START SOURCE RECORDS

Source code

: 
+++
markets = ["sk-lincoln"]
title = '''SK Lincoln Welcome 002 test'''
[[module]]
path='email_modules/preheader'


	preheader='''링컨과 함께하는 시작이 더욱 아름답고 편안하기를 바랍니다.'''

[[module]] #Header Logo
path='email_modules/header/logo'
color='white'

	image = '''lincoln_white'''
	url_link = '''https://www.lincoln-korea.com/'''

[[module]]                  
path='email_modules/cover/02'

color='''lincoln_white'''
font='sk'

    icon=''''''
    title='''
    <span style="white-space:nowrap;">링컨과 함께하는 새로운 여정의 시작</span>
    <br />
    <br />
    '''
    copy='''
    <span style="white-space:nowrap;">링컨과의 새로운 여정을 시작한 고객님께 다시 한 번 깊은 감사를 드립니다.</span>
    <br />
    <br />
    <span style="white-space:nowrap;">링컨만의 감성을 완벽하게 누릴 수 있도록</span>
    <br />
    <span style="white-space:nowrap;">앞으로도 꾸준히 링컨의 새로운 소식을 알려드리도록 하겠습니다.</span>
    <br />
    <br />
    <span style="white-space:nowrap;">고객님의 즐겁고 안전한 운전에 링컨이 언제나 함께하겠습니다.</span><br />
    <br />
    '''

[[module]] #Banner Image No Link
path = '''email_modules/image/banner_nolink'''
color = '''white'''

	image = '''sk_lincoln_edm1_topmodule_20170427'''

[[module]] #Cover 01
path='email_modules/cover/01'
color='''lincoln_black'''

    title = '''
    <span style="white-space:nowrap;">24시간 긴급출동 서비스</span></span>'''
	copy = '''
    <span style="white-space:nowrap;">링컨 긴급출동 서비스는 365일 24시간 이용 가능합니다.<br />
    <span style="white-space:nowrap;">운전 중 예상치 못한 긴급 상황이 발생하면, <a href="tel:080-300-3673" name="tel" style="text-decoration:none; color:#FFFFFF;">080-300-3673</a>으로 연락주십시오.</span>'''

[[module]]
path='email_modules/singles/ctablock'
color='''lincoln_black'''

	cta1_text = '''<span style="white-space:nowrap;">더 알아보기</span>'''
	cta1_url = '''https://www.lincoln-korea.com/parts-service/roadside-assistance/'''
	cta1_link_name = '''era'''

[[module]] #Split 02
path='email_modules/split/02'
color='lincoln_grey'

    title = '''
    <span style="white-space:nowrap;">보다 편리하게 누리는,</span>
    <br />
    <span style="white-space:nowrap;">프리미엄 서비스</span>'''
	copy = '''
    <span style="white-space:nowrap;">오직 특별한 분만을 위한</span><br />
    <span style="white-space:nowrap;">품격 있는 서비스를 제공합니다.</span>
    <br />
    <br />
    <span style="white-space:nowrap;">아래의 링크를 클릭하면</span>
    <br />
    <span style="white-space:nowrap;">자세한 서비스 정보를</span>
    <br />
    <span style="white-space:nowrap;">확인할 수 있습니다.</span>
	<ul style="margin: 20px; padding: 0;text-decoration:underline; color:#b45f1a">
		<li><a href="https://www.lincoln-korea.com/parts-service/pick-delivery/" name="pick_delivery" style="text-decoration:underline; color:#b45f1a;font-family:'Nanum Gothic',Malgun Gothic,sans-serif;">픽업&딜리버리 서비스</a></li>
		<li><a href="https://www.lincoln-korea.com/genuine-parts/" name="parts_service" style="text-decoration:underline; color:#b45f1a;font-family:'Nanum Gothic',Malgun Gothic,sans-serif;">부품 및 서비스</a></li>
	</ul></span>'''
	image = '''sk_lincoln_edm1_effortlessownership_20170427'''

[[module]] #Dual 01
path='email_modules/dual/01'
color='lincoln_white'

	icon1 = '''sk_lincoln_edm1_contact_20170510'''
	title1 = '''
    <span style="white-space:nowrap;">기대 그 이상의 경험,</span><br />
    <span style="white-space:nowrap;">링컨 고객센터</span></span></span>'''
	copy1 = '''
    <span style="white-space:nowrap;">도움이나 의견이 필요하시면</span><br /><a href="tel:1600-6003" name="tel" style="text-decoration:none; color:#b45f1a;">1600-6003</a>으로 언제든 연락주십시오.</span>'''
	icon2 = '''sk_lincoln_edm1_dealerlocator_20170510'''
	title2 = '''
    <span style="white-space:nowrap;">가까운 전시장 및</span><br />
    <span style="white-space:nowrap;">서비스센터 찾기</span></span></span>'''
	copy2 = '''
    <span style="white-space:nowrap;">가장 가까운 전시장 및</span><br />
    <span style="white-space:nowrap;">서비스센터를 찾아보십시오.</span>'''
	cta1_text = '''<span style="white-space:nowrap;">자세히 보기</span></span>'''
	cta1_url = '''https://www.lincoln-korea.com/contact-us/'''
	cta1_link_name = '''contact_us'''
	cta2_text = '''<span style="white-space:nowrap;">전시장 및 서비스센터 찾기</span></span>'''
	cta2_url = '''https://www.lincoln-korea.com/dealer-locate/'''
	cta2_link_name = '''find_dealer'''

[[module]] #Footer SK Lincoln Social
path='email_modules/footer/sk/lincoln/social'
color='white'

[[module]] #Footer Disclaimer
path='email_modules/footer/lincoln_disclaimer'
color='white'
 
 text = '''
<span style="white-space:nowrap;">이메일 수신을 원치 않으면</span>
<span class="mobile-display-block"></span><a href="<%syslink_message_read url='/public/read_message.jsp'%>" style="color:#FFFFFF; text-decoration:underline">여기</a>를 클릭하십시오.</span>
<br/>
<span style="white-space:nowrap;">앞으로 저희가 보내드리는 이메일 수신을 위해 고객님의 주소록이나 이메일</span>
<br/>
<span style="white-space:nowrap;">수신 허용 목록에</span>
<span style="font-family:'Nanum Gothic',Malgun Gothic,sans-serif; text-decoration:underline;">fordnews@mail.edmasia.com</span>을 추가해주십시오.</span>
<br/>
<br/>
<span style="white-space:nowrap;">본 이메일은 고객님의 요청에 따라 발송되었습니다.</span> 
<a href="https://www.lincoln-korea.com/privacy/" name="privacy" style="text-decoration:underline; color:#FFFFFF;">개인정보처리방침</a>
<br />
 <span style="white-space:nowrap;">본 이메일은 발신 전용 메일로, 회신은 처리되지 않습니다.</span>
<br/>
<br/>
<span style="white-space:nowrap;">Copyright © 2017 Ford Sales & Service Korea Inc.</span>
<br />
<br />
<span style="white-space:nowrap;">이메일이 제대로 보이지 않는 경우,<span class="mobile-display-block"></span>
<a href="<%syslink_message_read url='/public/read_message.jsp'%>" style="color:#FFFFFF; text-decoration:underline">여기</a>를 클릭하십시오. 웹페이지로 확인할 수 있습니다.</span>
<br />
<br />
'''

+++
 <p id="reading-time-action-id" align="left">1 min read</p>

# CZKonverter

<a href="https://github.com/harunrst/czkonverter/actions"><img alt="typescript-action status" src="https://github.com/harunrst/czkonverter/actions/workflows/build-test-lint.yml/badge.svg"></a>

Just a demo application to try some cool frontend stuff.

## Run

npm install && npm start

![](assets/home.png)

END SOURCE RECORDS

◆ EXERCISE OBJECTIVE:
Whenever the word "none" shows up in a line of the entries above, copy that line.

◆ TASK OUTPUT:
    <span style="white-space:nowrap;">운전 중 예상치 못한 긴급 상황이 발생하면, <a href="tel:080-300-3673" name="tel" style="text-decoration:none; color:#FFFFFF;">080-300-3673</a>으로 연락주십시오.</span>'''
    <span style="white-space:nowrap;">도움이나 의견이 필요하시면</span><br /><a href="tel:1600-6003" name="tel" style="text-decoration:none; color:#b45f1a;">1600-6003</a>으로 언제든 연락주십시오.</span>'''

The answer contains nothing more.